Start of Supplied material

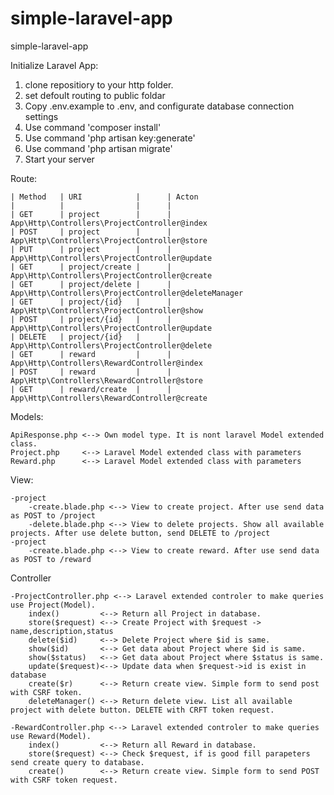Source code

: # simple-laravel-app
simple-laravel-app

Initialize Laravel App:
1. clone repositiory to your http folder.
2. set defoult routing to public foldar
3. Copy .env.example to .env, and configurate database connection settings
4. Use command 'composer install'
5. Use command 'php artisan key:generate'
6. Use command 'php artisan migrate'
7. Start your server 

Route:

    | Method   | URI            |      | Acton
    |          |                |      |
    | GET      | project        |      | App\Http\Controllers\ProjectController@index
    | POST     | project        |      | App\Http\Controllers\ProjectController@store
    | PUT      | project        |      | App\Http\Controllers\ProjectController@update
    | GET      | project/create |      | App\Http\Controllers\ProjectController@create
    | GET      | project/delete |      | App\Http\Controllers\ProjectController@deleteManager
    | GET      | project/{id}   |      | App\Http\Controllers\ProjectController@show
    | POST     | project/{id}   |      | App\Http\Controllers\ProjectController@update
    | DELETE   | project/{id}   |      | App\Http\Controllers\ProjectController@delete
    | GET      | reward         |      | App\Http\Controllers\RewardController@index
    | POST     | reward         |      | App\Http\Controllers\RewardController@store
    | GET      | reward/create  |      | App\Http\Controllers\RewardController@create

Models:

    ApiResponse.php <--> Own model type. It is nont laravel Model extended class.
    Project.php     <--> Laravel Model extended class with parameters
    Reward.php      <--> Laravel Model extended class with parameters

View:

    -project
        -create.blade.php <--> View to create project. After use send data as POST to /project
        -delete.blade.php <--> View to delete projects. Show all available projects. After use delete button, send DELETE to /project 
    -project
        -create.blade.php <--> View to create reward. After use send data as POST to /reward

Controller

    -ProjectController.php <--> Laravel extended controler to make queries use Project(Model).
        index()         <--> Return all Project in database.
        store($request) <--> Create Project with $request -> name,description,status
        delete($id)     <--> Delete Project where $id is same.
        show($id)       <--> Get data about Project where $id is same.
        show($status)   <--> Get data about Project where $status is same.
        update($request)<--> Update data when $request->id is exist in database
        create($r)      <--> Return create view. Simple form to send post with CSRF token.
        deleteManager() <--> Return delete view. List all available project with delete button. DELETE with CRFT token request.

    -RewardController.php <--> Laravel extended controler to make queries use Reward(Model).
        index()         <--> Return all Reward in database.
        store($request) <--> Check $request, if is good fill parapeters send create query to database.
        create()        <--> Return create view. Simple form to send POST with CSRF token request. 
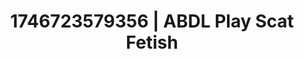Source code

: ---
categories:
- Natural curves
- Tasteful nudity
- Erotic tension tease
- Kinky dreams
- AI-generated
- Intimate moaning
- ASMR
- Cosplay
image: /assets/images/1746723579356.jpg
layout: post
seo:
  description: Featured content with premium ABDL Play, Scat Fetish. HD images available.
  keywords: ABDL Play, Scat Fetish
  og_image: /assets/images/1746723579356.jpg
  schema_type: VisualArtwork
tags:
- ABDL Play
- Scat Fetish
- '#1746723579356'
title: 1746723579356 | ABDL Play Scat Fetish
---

End of Supplied material
Start of Supplied material

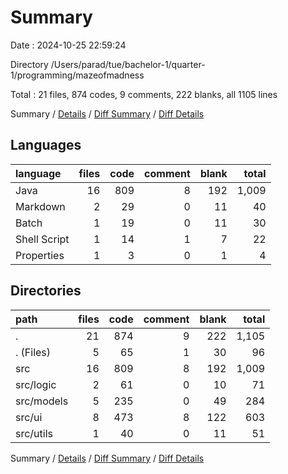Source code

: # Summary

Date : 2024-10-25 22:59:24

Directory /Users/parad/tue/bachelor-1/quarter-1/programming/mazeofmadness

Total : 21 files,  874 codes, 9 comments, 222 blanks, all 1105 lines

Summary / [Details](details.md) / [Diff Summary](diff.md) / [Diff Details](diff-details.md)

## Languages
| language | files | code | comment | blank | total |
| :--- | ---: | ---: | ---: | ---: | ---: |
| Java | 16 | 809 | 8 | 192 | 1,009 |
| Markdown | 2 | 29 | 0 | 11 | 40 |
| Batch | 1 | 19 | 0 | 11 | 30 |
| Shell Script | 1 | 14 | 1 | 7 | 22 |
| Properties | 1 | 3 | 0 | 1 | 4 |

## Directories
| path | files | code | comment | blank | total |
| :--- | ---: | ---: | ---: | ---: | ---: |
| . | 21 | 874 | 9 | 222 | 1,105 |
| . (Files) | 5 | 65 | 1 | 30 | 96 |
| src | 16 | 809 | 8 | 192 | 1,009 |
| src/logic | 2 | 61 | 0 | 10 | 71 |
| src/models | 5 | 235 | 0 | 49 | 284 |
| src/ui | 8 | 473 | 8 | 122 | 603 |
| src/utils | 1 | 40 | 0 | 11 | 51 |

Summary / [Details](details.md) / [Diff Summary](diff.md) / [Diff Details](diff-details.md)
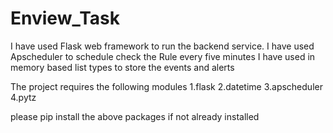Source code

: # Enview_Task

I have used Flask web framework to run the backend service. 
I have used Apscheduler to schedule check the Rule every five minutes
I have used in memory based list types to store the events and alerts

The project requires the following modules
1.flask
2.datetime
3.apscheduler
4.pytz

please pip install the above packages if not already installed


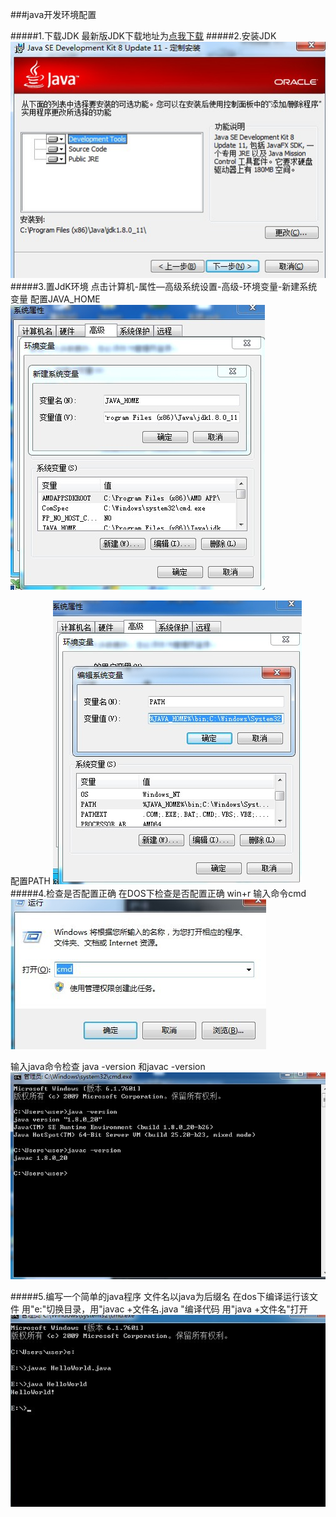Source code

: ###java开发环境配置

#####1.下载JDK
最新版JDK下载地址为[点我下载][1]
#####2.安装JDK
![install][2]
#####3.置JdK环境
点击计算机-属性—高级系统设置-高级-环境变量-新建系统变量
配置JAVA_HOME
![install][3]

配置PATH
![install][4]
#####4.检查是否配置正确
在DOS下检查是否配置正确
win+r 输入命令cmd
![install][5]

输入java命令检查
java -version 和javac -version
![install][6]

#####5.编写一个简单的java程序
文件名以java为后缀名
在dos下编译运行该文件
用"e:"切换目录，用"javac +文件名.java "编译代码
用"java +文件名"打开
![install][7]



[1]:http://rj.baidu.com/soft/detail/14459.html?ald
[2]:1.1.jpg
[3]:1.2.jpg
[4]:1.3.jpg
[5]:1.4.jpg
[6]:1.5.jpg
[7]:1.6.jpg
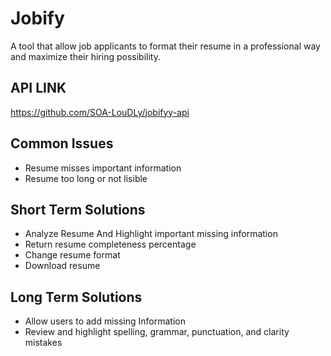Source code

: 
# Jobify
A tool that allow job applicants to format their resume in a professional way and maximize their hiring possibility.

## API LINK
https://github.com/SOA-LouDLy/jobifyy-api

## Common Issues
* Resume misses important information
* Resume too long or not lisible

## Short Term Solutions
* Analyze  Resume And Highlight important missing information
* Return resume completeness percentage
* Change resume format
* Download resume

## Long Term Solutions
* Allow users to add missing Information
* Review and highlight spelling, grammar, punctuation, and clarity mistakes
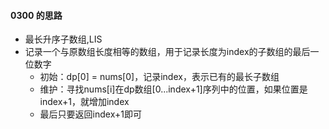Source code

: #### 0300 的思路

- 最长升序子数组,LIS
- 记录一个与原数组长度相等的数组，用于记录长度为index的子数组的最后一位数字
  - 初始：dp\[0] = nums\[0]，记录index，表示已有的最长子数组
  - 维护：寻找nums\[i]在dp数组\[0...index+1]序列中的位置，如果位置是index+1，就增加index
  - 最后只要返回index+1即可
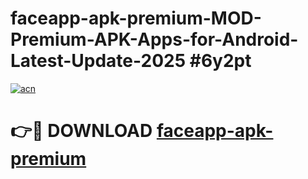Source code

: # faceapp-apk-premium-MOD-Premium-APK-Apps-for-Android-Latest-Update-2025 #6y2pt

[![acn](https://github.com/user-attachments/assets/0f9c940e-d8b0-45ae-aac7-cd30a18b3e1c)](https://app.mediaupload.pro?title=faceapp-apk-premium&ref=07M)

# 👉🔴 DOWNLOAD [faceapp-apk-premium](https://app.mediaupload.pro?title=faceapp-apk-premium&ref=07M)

End of Supplied material

Assignment: Copy the stretch of the records above that runs from the line with "0 | 11 | 30 |" through the line with "1 | 30 | 96 |". Both end lines belong in the copy, and nothing else does.

Written reply:
| Batch | 1 | 19 | 0 | 11 | 30 |
| Shell Script | 1 | 14 | 1 | 7 | 22 |
| Properties | 1 | 3 | 0 | 1 | 4 |

## Directories
| path | files | code | comment | blank | total |
| :--- | ---: | ---: | ---: | ---: | ---: |
| . | 21 | 874 | 9 | 222 | 1,105 |
| . (Files) | 5 | 65 | 1 | 30 | 96 |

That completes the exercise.